Thursday 30th July - Sunday 9th August 2015
If we had to compile a list of top photography destinations, in terms of number of subjects and ease of shooting them, then Brazil’s Pantanal would be in the top five. The Pantanal also has a reputation of being South America’s best wildlife photography destination and it certainly lived up to this billing during our inaugural Wild Images visit to this amazing region. With a tour title including the word ‘Jaguars’ there was a high expectation of what is, in my opinion, the most beautiful of all the big cats and happily we were rewarded with 11 encounters over our five days on the Rio Cuiabá and its tributaries involving at least seven different cats, three of these being the same mating pair. Naturally some of these events were not ideally photogenic, being either partly obscured by vegetation or in harsh light but some of them were just right. Most were lounging around on the riverbank but we were also able to watch some hunting behavior, including swimming as well as mating and fighting too! We were all delighted with this outcome although by local standards this was still an average return owing to the high water levels in the Pantanal this year. Unbelievably it is usually even better than this!

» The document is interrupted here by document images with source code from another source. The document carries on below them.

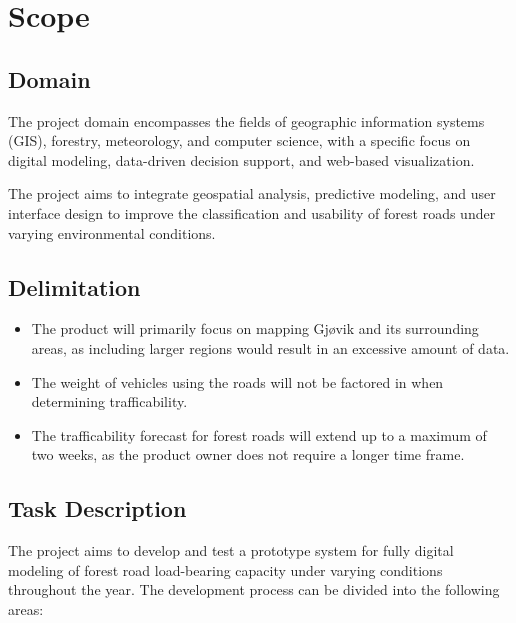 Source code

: \section{Scope}
\subsection{Domain}

The project domain encompasses the fields of geographic information systems (GIS), forestry, meteorology, and computer science, with a specific focus on digital modeling, data-driven decision support, and web-based visualization. 

The project aims to integrate geospatial analysis, predictive modeling, and user interface design to improve the classification and usability of forest roads under varying environmental conditions.  

\subsection{Delimitation}
\begin{itemize}
    \item The product will primarily focus on mapping Gjøvik and its surrounding areas, as including larger regions would result in an excessive amount of data.
    \item The weight of vehicles using the roads will not be factored in when determining trafficability.
    \item The trafficability forecast for forest roads will extend up to a maximum of two weeks, as the product owner does not require a longer time frame.
\end{itemize}

\subsection{Task Description}

The project aims to develop and test a prototype system for fully digital modeling of forest road load-bearing capacity under varying conditions throughout the year. The development process can be divided into the following areas:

Whilst en route to Port Jofre or scouring the riverbanks from there we enjoyed a profusion of other fabulous creatures. Close behind Jaguars in popularity were the 5 (five!) Giant Anteaters we saw in the northern part of Pantanal. These prehistoric-looking creatures have very poor eyesight and encounters can sometimes be very close, as two of ours were, although it is worth reminding ourselves that these ostensibly peaceful animals have been known to kill people with their incredibly powerful bear-like claws. Other highlights as voted for by participants were the five encounters with family parties of Giant Otters, the ‘beauty of the shadows’ Agami Heron and the outrageous outsized parrot Hyacinth Macaw. The Pantanal is simply fantastic!

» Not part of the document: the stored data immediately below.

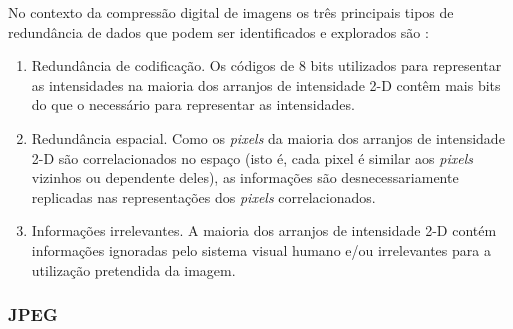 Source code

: No contexto da compressão digital de imagens os três principais tipos de redundância de dados que podem ser identificados e explorados são \cite{gonzalez2009processamento}:
\begin{enumerate}
	\item Redundância de codificação. Os códigos de 8 bits utilizados para representar as intensidades na maioria dos arranjos de intensidade	2-D contêm mais bits do que o necessário para representar as intensidades.
	\item Redundância espacial. Como os \textit{pixels} da
	maioria dos arranjos de intensidade 2-D são correlacionados no espaço (isto é, cada pixel é similar aos \textit{pixels} vizinhos ou dependente deles), as informações são desnecessariamente replicadas nas representações dos \textit{pixels} correlacionados.
	\item Informações irrelevantes. A maioria dos arranjos de intensidade 2-D contém informações ignoradas pelo sistema visual humano e/ou irrelevantes para a utilização pretendida da imagem. 
\end{enumerate}


\subsubsection{JPEG}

We saw a good variety of mammals, 22 species in total, although not all were within range of our DSLRs, including: Brazilian Porcupine; Capybara (the world’s largest rodent); Ocelot; Crab-eating Raccoon; Crab-eating Fox; Tayra; Neotropical River Otter; South American Coati; Black Howler Monkey and two Brazilian Tapirs. Birds were very visible and obvious and the more photographable included such impressive species as: Greater Rhea; Chestnut-bellied Guan; Blue-throated and Black-fronted Piping Guans; Bare-faced Curassow; Brazilian Teal; Maguari Stork; the mighty Jabiru; Boat-billed (18!) and Capped Herons; Sunbittern (5 – unusually scarce this year); Sungrebe (6); Black Skimmer; Large-billed and Yellow-billed Terns; Nacunda and Band-tailed Nighthawks; Spot-tailed Nightjars; at least one million kingfishers including American Pygmy, Green, Amazon and Ringed; Rufous-tailed Jacamar; Black-fronted Nunbird; Chestnut-eared Araçari; Toco Toucan; Campo Flicker; Bat Falcon; Nanday Parakeet; Giant Antshrike; Black-backed Water Tyrant; Purplish Jay; White-winged Swallow; Black-capped Donacobious; Orange-backed Troupial; Scarlet-headed Blackbird and Silver-beaked Tanager to name just a few.

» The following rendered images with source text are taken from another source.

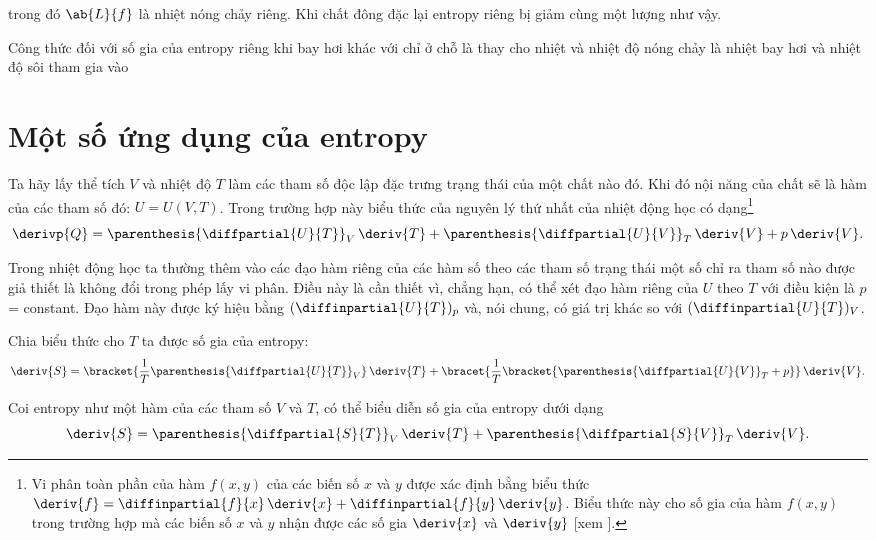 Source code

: \noindent
trong đó $\ab{L}{f}$ là nhiệt nóng chảy riêng. Khi chất đông đặc lại entropy riêng bị giảm cùng một lượng như vậy.

Công thức đối với số gia của entropy riêng khi bay hơi khác với  chỉ ở chỗ là thay cho nhiệt và nhiệt độ nóng chảy là nhiệt bay hơi và nhiệt độ sôi tham gia vào 

\section{Một số ứng dụng của entropy}\label{sec:12_5}

Ta hãy lấy thể tích $V$ và nhiệt độ $T$ làm các tham số độc lập đặc trưng trạng thái của một chất nào đó. Khi đó nội năng của chất sẽ là hàm của các tham số đó: $U=U(V, T)$. Trong trường hợp này biểu thức của nguyên lý thứ nhất của nhiệt động học có dạng\footnote{Vi phân toàn phần của hàm $f(x,y)$ của các biến số $x$ và $y$ được xác định bằng biểu thức $\deriv{f}=\diffinpartial{f}{x}\,\deriv{x}+\diffinpartial{f}{y}\,\deriv{y}$. Biểu thức này cho số gia của hàm $f(x,y)$ trong trường hợp mà các biến số $x$ và $y$ nhận được các số gia $\deriv{x}$ và $\deriv{y}$ [xem ].}
\begin{equation}\label{eq:12_41}
	\derivp{Q} = \parenthesis{\diffpartial{U}{T}}_V\,\deriv{T} + \parenthesis{\diffpartial{U}{V}}_T\,\deriv{V} + p\,\deriv{V}.
\end{equation}

\noindent
Trong nhiệt động học ta thường thêm vào các đạo hàm riêng của các hàm số theo các tham số trạng thái một số chỉ ra tham số nào được giả thiết là không đổi trong phép lấy vi phân. Điều này là cần thiết vì, chẳng hạn, có thể xét đạo hàm riêng của $U$ theo $T$ với điều kiện là $p$ = constant. Đạo hàm này được ký hiệu bằng $(\diffinpartial{U}{T})_p$ và, nói chung, có giá trị khác so với $(\diffinpartial{U}{T})_V$.

Chia biểu thức  cho $T$ ta được số gia của entropy:
\begin{equation}\label{eq:12_42}
	\deriv{S} = \bracket{\frac{1}{T} \parenthesis{\diffpartial{U}{T}}_V} \, \deriv{T} + \bracet{\frac{1}{T} \bracket{\parenthesis{\diffpartial{U}{V}}_T + p}}\,\deriv{V}.
\end{equation}

\noindent
Coi entropy như một hàm của các tham số $V$ và $T$, có thể biểu diễn số gia của entropy dưới dạng
\begin{equation*}
	\deriv{S} = \parenthesis{\diffpartial{S}{T}}_V\,\deriv{T} + \parenthesis{\diffpartial{S}{V}}_T\,\deriv{V}.
\end{equation*}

Reptiles (very near bird relatives!) were also very impressive, including: Paraguay Caiman Lizard; Black-and-white Tegu and Green Iguana of note. For landscape enthusiasts every fiery sunrise and sunset held something of interest but particularly the two or three with some cloud cover. At this time of year the landscape of the Pantanal turns yellow with the candle-like flowers of Cambará trees adding colour to backgrounds. In addition, the old wooden bridges, watery margins and tree-lined riverbanks made great subjects.